Many holders here burned by DIL in recent past, so it's hard to recommend it, but I do think if the growth is solid (after several quaters of slowing), then its a reasonable candidate for being back on the right track.

I hope you sensed my ambivalence? ;)

Mista_Trix
20-12-2013, 03:59 PM
If youre happy to wait until mid Feb and beyond then yes it probably is. All will depend on the latest quarterly growth figures though, not so much on the re-statement (although getting that monkey off our back wont hurt).

Many holders here burned by DIL in recent past, so it's hard to recommend it, but I do think if the growth is solid (after several quaters of slowing), then its a reasonable candidate for being back on the right track.

I hope you sensed my ambivalence? ;)

Its the growth element that's a worry.
Without having seen the books in forever, its hard to estimate how the companies actually doing. I think most people will wait to see what the pace is looking like, if they've slowed a lot, it wont be a good buy and accumulating will bring smaller gains than other companies.

Everyone's a little burned and hesitant. Even those that got out ... ... ... especially those that got out.
It maybe feels a little like those still in are convincing themselves its a better story than perhaps it is.. ?!?!

Whipmoney
20-12-2013, 04:07 PM
If youre happy to wait until mid Feb and beyond then yes it probably is. All will depend on the latest quarterly growth figures though, not so much on the re-statement (although getting that monkey off our back wont hurt).

Many holders here burned by DIL in recent past, so it's hard to recommend it, but I do think if the growth is solid (after several quaters of slowing), then its a reasonable candidate for being back on the right track.
I hope you sensed my ambivalence? ;)

I somewhat disagree with you here Lorne..

Whilst i'm not a chartist i've reviewed the charts and there was a severe drop (over $1) after their first announcement of the restatements and the stock has trended downwards ever since. Upon the last announcement of a delay of the 4th of December the stock dropped down to ~$2.96, so clearly this evidence that the restatements (and delays thereof) are having a material effect on the share-price.

As such I'm starting to believe that a reasonable restatement should provide for a reasonable lift in the share-price (back to the mid fours).
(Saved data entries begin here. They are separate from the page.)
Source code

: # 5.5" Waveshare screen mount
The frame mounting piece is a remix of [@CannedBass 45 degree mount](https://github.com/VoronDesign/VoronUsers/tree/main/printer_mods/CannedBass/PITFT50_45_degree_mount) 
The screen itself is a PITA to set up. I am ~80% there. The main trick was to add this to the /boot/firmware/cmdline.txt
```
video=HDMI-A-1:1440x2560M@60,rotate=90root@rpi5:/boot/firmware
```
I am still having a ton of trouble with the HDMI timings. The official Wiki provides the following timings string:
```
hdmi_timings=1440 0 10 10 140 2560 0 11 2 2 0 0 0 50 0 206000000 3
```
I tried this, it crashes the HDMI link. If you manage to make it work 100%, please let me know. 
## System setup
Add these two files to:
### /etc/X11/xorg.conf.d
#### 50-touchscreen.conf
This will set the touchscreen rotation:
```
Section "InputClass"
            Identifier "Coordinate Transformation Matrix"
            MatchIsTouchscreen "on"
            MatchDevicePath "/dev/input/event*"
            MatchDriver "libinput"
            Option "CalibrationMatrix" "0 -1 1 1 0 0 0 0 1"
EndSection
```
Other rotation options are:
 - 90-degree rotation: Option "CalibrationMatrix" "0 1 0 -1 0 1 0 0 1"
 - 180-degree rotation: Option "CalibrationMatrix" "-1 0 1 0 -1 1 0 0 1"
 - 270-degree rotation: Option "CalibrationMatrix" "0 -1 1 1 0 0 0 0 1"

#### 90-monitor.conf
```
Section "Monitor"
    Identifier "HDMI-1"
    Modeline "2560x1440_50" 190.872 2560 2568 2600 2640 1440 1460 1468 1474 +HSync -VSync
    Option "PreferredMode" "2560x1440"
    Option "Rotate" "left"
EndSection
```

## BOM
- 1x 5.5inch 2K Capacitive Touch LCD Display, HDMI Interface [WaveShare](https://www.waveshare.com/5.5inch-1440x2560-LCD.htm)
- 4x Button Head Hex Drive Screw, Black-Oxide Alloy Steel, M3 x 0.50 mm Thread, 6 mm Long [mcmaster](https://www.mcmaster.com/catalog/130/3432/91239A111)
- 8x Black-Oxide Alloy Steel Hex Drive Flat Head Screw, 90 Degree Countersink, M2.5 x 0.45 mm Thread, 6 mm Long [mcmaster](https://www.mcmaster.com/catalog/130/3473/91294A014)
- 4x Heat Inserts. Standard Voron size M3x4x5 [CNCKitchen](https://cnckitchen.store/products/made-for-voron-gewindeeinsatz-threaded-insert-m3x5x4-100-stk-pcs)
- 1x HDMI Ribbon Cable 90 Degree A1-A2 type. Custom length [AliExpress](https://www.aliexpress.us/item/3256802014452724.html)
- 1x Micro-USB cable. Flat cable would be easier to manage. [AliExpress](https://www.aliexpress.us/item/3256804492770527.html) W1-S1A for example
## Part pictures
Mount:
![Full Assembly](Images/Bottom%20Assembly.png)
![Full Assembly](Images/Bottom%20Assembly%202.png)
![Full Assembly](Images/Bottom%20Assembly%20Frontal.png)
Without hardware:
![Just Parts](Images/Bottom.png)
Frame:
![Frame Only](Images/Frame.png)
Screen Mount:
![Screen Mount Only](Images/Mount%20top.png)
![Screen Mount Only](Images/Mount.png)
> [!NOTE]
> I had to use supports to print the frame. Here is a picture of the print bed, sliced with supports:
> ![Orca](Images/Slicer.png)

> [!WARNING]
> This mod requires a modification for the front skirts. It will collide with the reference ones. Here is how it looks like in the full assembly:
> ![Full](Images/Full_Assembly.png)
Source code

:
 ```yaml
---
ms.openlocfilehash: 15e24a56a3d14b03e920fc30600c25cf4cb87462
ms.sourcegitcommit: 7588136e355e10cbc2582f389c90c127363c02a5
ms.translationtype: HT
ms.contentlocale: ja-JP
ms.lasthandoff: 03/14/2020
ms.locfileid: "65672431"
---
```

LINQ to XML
My reasons for this is that there has been an absence of financial information up until now and therefore the restatment will provide us with a clearer steer on the companys growth.

On the other hand you have mentioned the obvious decline in customer sales and despite a reasonable level of penetration in the Forbes 1000 companies between DIL and Boardvantage, I suspect that Total Penetration of the wider boardbooks market is only circa 30~40% and whilst the lower hanging fruit is mostly gone there is still a significant level of growth to be achieved for the next 3-4 years.

On top of the there is scope for a second product roll-out (aimed at senior executive managmement) which I believe whilst offered at a lower price point (much like those of their competitors) will offer considerable sales growth at the aggregate level.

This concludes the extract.